Dat op deze 2e Kerstdag iedereen het weer even gehad heeft met zitten, eten, joviaal familiegedoe en gezellig doen, dat weten vooral de ondernemers die de woonboulevards in ons land exploiteren maar al te goed. Zij maken gretig gebruik van deze “uitbuikdag” om ons hun commerciële waar door de strot te duwen. Het is een volkomen onbenullig verzinsel, waar een deel van de bevolking met beide naïeve beentjes intuint.

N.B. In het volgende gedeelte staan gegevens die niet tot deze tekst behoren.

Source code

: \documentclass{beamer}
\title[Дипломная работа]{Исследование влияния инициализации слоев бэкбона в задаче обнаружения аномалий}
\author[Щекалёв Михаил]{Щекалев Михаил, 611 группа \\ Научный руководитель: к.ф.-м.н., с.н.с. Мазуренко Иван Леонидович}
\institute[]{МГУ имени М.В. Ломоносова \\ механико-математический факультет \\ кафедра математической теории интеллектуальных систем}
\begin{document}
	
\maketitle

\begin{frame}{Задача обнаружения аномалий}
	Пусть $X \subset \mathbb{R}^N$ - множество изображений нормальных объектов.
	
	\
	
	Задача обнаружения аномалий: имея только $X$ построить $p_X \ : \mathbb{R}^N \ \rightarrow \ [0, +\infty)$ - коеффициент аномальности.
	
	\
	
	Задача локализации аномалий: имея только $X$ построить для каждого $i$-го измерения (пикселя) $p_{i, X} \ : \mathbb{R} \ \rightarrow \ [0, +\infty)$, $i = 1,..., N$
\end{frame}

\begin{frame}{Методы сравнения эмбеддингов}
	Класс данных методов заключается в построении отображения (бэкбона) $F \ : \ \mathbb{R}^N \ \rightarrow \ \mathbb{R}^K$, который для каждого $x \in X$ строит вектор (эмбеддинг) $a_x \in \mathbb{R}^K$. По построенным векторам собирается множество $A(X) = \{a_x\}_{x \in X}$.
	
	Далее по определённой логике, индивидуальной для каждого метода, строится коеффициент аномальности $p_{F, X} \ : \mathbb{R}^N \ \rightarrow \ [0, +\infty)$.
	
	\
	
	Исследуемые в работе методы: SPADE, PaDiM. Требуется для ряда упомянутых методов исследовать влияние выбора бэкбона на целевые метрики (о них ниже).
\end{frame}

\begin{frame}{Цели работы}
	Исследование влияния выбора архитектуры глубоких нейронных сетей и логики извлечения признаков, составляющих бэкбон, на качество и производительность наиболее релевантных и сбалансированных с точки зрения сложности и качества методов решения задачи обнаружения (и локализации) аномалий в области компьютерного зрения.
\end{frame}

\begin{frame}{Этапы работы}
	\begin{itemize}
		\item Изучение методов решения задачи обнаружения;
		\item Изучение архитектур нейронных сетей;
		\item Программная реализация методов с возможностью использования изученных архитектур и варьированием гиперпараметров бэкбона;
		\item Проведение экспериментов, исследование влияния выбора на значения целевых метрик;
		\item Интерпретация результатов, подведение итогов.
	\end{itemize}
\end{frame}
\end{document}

Laten we eerlijk zijn: wie heeft er nu zin om op zo’n 2e Kerstdag in meterslange file te gaan staan? Of erger nog: de voor- en nadelen van een nieuwe bank te gaan bekijken? Om over de Zweedse handelsgigant in makkelijk-te-monteren-meubelen met zijn weergaloze (!) gehaktballetjes nog maar te zwijgen. Zelfs in mijn ergste nachtmerries weet ik er gelukkig nog vandaan te vluchten. Enfin, ieder zijn meug en het is Kerstmis, dus vrede op aard’ aan a-a-al-le mensen! Nu ik eenmaal behept ben met het cookiesvirus, kies ik er liever voor om, al is het op de valreep, deze kerstkransjes te gaan bakken. Ut ken nog net.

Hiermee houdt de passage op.